In early 2014, Imagination Technologies said it had extended its multi-use license agreement with Apple for its range of current and future graphics and video chips.

In March last year, Apple said it had held “some discussions” to acquire Imagination Technologies but didn’t have plans to make an offer at that time. Apple is Imagination Technologies’ fourth-largest shareholder, with an 8.1 percent stake as of Feb. 28, according to data compiled by Bloomberg.

Apple Chips

Apple has been busy taking in-house development work for its graphic processing units. The Cupertino, California-based company is currently designing a new chip for future Mac laptops that would take on more of the functionality currently handled by Intel Corp. processors. Apple already designs its own smartphone processors, obviating the need to turn to Qualcomm or another supplier for chipsets.

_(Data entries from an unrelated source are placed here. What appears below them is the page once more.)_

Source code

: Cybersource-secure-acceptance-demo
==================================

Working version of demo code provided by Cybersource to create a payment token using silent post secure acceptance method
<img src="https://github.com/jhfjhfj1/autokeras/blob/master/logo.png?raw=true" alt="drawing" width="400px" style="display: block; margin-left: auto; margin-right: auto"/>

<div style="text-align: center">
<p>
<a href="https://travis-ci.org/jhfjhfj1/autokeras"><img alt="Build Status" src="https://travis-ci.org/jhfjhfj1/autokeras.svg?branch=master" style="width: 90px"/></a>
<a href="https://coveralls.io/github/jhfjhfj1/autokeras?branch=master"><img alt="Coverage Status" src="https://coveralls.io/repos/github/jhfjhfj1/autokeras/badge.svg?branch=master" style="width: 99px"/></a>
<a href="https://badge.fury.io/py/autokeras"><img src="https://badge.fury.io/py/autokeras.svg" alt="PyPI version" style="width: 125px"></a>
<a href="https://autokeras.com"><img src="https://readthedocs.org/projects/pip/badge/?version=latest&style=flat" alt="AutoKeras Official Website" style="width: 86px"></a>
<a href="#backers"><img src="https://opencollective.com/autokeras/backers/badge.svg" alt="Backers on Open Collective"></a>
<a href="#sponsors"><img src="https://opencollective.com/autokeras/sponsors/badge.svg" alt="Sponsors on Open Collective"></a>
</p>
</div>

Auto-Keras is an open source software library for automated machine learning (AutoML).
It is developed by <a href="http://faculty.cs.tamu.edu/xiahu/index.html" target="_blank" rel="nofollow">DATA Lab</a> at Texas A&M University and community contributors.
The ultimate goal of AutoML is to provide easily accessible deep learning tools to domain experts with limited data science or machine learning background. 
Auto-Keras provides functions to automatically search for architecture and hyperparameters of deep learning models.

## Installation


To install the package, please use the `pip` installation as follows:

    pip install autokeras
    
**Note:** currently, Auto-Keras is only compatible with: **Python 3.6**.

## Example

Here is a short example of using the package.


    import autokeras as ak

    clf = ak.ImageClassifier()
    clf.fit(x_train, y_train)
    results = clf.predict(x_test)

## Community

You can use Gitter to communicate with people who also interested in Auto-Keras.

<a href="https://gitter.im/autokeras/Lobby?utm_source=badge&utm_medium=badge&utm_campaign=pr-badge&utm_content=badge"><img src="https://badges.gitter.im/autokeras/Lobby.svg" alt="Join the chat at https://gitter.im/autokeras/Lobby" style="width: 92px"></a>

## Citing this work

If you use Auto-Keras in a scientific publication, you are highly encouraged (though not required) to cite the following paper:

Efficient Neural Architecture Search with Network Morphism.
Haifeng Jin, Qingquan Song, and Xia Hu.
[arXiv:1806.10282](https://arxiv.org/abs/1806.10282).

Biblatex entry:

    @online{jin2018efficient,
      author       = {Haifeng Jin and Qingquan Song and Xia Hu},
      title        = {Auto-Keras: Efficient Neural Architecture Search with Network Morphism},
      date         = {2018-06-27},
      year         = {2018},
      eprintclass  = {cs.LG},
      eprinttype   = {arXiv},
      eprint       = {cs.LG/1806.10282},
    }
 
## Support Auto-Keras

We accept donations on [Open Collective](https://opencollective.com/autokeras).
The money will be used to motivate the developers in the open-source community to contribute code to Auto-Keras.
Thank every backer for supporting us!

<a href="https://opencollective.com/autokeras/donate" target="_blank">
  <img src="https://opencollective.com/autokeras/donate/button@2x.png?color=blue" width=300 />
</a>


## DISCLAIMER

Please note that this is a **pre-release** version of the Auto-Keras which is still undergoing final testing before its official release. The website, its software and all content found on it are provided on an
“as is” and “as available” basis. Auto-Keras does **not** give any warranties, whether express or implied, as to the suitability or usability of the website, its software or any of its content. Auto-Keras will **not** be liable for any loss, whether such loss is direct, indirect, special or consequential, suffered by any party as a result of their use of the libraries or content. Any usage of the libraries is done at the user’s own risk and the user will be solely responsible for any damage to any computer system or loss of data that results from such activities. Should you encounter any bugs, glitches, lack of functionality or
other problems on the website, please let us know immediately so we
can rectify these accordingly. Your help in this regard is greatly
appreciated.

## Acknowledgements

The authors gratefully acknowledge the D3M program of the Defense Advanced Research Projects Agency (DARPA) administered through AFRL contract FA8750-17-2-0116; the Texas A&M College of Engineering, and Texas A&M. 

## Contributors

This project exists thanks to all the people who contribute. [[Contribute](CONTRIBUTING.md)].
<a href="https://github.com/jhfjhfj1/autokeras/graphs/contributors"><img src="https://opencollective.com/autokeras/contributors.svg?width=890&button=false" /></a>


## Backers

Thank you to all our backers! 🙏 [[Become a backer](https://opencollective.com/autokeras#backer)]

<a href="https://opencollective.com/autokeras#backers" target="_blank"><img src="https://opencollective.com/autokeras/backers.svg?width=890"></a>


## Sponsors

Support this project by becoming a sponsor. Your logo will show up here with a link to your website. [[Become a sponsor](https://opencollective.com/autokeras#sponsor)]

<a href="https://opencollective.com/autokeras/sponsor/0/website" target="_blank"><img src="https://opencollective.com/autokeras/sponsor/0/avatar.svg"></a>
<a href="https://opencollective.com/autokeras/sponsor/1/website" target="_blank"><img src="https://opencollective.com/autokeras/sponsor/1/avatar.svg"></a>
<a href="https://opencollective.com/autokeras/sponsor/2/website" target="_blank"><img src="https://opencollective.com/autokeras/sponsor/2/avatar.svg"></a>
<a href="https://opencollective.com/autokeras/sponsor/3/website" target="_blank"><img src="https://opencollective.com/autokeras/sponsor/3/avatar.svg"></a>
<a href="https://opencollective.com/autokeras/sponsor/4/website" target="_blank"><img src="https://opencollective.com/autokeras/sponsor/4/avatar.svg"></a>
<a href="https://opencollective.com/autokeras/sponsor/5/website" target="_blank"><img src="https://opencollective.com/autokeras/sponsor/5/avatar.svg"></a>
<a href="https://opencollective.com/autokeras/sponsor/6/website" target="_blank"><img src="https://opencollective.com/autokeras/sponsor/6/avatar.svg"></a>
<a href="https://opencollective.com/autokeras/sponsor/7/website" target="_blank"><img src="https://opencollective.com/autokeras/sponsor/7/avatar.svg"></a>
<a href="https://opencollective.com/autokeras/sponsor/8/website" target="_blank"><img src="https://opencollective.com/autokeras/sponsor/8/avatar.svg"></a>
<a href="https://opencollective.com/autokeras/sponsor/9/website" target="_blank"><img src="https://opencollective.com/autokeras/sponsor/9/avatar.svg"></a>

In Monday’s statement, Imagination Technologies said Apple "has asserted that it has been working on a separate, independent graphics design in order to control its products."

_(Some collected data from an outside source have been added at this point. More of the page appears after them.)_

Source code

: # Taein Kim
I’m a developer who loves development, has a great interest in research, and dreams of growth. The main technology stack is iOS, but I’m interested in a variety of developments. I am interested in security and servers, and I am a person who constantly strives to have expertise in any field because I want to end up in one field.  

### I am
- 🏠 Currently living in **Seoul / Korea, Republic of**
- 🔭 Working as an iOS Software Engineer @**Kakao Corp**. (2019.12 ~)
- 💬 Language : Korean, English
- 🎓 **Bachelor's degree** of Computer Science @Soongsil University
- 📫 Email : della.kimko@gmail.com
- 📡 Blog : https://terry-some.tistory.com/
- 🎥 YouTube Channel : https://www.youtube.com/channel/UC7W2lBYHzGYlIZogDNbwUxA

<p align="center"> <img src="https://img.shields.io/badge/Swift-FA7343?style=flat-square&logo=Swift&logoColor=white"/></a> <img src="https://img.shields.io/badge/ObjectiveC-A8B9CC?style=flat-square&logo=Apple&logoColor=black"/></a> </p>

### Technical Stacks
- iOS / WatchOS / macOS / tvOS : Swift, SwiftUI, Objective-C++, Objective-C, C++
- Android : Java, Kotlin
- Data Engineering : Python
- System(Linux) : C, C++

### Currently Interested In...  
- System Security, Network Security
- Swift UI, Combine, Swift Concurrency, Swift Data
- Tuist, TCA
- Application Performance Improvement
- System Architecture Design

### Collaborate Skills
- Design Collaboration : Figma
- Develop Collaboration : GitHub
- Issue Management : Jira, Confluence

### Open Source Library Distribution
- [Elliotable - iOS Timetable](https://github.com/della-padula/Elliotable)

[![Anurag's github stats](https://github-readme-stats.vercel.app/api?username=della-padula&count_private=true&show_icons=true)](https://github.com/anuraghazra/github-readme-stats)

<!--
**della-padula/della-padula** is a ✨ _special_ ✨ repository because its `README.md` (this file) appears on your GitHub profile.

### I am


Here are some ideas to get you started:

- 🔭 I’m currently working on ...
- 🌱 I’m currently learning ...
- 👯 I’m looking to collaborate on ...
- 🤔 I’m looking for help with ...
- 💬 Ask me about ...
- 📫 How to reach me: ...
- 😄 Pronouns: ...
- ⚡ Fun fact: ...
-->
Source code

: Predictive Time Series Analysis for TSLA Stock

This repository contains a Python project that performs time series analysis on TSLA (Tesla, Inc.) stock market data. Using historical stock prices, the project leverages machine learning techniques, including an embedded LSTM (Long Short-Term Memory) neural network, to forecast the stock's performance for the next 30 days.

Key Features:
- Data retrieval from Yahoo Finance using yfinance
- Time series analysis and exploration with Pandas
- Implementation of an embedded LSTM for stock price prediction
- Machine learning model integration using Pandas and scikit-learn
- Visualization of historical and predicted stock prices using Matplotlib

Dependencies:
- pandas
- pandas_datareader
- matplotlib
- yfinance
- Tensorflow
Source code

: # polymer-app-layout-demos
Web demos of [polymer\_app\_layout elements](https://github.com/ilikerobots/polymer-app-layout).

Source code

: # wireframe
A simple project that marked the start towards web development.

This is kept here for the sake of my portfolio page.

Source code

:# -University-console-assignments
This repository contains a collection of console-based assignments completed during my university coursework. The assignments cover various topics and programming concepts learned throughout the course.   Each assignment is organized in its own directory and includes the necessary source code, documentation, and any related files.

Any move by Apple to abruptly end its contract with Imagination Technologies could lead to a major dispute between the two companies. "Given our experience of patent litigation, which can often be quite tenuous, the case against Apple would be very strong in our view if it tried to go it alone without a commercial agreement," said Nick James, analyst at Numis Corp Plc.

Imagination’s Future

Imagination Technologies, with about 1,700 employees,  spent last year restructuring its business, cutting jobs and divesting unwanted assets, and refocusing on graphics and multimedia, including the technology behind virtual reality headsets.

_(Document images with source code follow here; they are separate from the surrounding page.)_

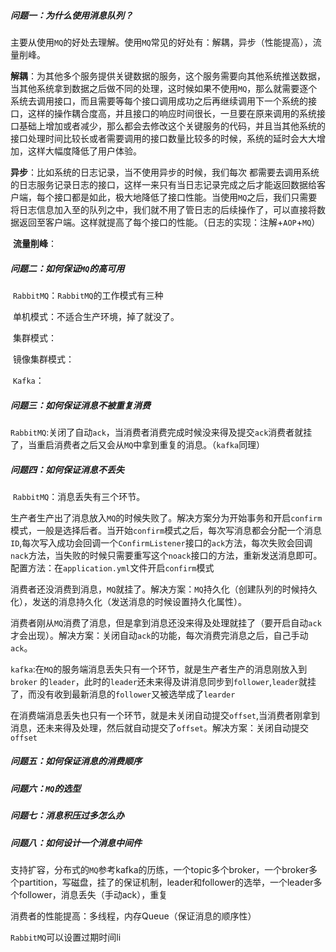 ##### 问题一：为什么使用消息队列？

​	主要从使用`MQ`的好处去理解。使用`MQ`常见的好处有：解耦，异步（性能提高），流量削峰。

​	**解耦**：为其他多个服务提供关键数据的服务，这个服务需要向其他系统推送数据，当其他系统拿到数据之后做不同的处理，这时候如果不使用`MQ`，那么就需要逐个系统去调用接口，而且需要等每个接口调用成功之后再继续调用下一个系统的接口，这样的操作耦合度高，并且接口的响应时间很长，一旦要在原来调用的系统接口基础上增加或者减少，那么都会去修改这个关键服务的代码，并且当其他系统的接口处理时间比较长或者需要调用的接口数量比较多的时候，系统的延时会大大增加，这样大幅度降低了用户体验。

​	**异步**：比如系统的日志记录，当不使用异步的时候，我们每次 都需要去调用系统的日志服务记录日志的接口，这样一来只有当日志记录完成之后才能返回数据给客户端，每个接口都是如此，极大地降低了接口性能。当使用`MQ`之后，我们只需要将日志信息加入至的队列之中，我们就不用了管日志的后续操作了，可以直接将数据返回至客户端。这样就提高了每个接口的性能。（日志的实现：注解+`AOP`+`MQ`）

​	**流量削峰**：

##### 问题二：如何保证`MQ`的高可用

​	`RabbitMQ`：`RabbitMQ`的工作模式有三种

​		单机模式：不适合生产环境，掉了就没了。

​		集群模式：

​		镜像集群模式：

​	`Kafka`：

##### 问题三：如何保证消息不被重复消费

​	`RabbitMQ`:关闭了自动`ack`，当消费者消费完成时候没来得及提交`ack`消费者就挂了，当重启消费者之后又会从`MQ`中拿到重复的消息。（`kafka`同理）

##### 问题四：如何保证消息不丢失

​	`RabbitMQ`：消息丢失有三个环节。

​		生产者生产出了消息放入`MQ`的时候失败了。解决方案分为开始事务和开启`confirm`模式，一般是选择后者。当开始`confirm`模式之后，每次写消息都会分配一个消息`ID`,每次写入成功会回调一个`ConfirmListener`接口的`ack`方法，每次失败会回调`nack`方法，当失败的时候只需要重写这个`noack`接口的方法，重新发送消息即可。配置方法：在`application.yml`文件开启`confirm`模式

​		消费者还没消费到消息，`MQ`就挂了。解决方案：`MQ`持久化（创建队列的时候持久化），发送的消息持久化（发送消息的时候设置持久化属性）。

​		消费者刚从`MQ`消费了消息，但是拿到消息还没来得及处理就挂了（要开启自动`ack`才会出现）。解决方案：关闭自动`ack`的功能，每次消费完消息之后，自己手动`ack`。

`kafka`:在`MQ`的服务端消息丢失只有一个环节，就是生产者生产的消息刚放入到`broker` 的`leader`，此时的`leader`还未来得及讲消息同步到`follower`,`leader`就挂了，而没有收到最新消息的`follower`又被选举成了`learder`

​		在消费端消息丢失也只有一个环节，就是未关闭自动提交`offset`,当消费者刚拿到消息，还未来得及处理，然后就自动提交了`offset`。解决方案：关闭自动提交`offset`

##### 问题五：如何保证消息的消费顺序

##### 问题六：`MQ`的选型

##### 问题七：消息积压过多怎么办

##### 问题八：如何设计一个消息中间件

​	支持扩容，分布式的`MQ`参考kafka的历练，一个topic多个broker，一个broker多个partition，写磁盘，挂了的保证机制，leader和follower的选举，一个leader多个follower，消息丢失（手动ack），重复

消费者的性能提高：多线程，内存Queue（保证消息的顺序性）

`RabbitMQ`可以设置过期时间li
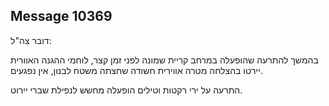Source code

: ## Message 10369

דובר צה"ל:

בהמשך להתרעה שהופעלה במרחב קריית שמונה לפני זמן קצר, לוחמי ההגנה האוורית יירטו בהצלחה מטרה אווירית חשודה שחצתה משטח לבנון, אין נפגעים.

התרעה על ירי רקטות וטילים הופעלה מחשש לנפילת שברי יירוט.

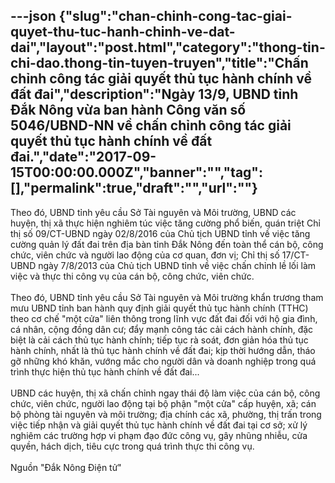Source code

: ---json
{"slug":"chan-chinh-cong-tac-giai-quyet-thu-tuc-hanh-chinh-ve-dat-dai","layout":"post.html","category":"thong-tin-chi-dao.thong-tin-tuyen-truyen","title":"Chấn chỉnh công tác giải quyết thủ tục hành chính về đất đai","description":"Ngày 13/9, UBND tỉnh Đắk Nông vừa ban hành Công văn số 5046/UBND-NN về chấn chỉnh công tác giải quyết thủ tục hành chính về đất đai.","date":"2017-09-15T00:00:00.000Z","banner":"","tag":[],"permalink":true,"draft":"","url":""}
---
<div>Theo đó, UBND tỉnh yêu cầu Sở Tài nguyên và Môi trường, UBND các huyện, thị xã thực hiện nghiêm túc việc tăng cường phổ biến, quán triệt Chỉ thị số 09/CT-UBND ngày 02/8/2016 của Chủ tịch UBND tỉnh về việc tăng cường quản lý đất đai trên địa bàn tỉnh Đắk Nông đến toàn thể cán bộ, công chức, viên chức và người lao động của cơ quan, đơn vị; Chỉ thị số 17/CT-UBND ngày 7/8/2013 của Chủ tịch UBND tỉnh về việc chấn chỉnh lề lối làm việc và thực thi công vụ của cán bộ, công chức, viên chức.</div><div><br></div><div>Theo đó, UBND tỉnh yêu cầu Sở Tài nguyên và Môi trường khẩn trương tham mưu UBND tỉnh ban hành quy định giải quyết thủ tục hành chính (TTHC) theo cơ chế "một cửa" liên thông trong lĩnh vực đất đai đối với hộ gia đình, cá nhân, cộng đồng dân cư; đẩy mạnh công tác cải cách hành chính, đặc biệt là cải cách thủ tục hành chính; tiếp tục rà soát, đơn giản hóa thủ tục hành chính, nhất là thủ tục hành chính về đất đai; kịp thời hướng dẫn, tháo gỡ những khó khăn, vướng mắc cho người dân và doanh nghiệp trong quá trình thực hiện thủ tục hành chính về đất đai...</div><div><br></div><div>UBND các huyện, thị xã chấn chỉnh ngay thái độ làm việc của cán bộ, công chức, viên chức, người lao động tại bộ phận "một cửa" cấp huyện, xã; cán bộ phòng tài nguyên và môi trường; địa chính các xã, phường, thị trấn trong việc tiếp nhận và giải quyết thủ tục hành chính về đất đai tại cơ sở; xử lý nghiêm các trường hợp vi phạm đạo đức công vụ, gây nhũng nhiễu, cửa quyền, hách dịch, tiêu cực trong quá trình thực thi công vụ.</div><div><br></div><div>Nguồn "Đắk Nông Điện tử"</div>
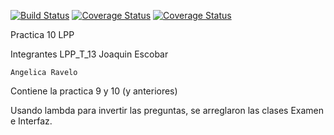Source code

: [![Build Status](https://travis-ci.org/alu0100505092/prct08.svg?branch=des)](https://travis-ci.org/alu0100505092/prct08)
[![Coverage Status](https://img.shields.io/coveralls/alu0100505092/prct08.svg)](https://coveralls.io/r/alu0100505092/prct08)
[![Coverage Status](https://coveralls.io/repos/alu0100505092/prct08/badge.png)](https://coveralls.io/r/alu0100505092/prct08)


Practica 10 LPP

Integrantes LPP_T_13
    Joaquin Escobar 
    
    Angelica Ravelo 
    


Contiene la practica 9 y 10 (y anteriores)

Usando lambda para invertir las preguntas, se arreglaron las clases Examen e Interfaz.



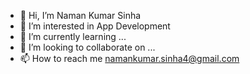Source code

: - 👋 Hi, I’m Naman Kumar Sinha
- 👀 I’m interested in App Development
- 🌱 I’m currently learning ...
- 💞️ I’m looking to collaborate on ...
- 📫 How to reach me namankumar.sinha4@gmail.com

<!---
ROCKCROCK/ROCKCROCK is a ✨ special ✨ repository because its `README.md` (this file) appears on your GitHub profile.
You can click the Preview link to take a look at your changes.
--->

The U.K. company is also attempting to expand beyond the graphics processors it supplies for mobile devices. Like many companies, it’s adapting its technology for the emerging autonomous-vehicle market. For self-driving cars to work safely, a car must quickly interpret the data coming in from cameras and sensors. Imagination’s chips helps with those computations. 

However, Roger Phillips, analyst at Investec Securities said: "The material financial impact from a loss of its largest customer could raise the risk of other customers not signing future licenses with Imagination until the situation with Apple is resolved."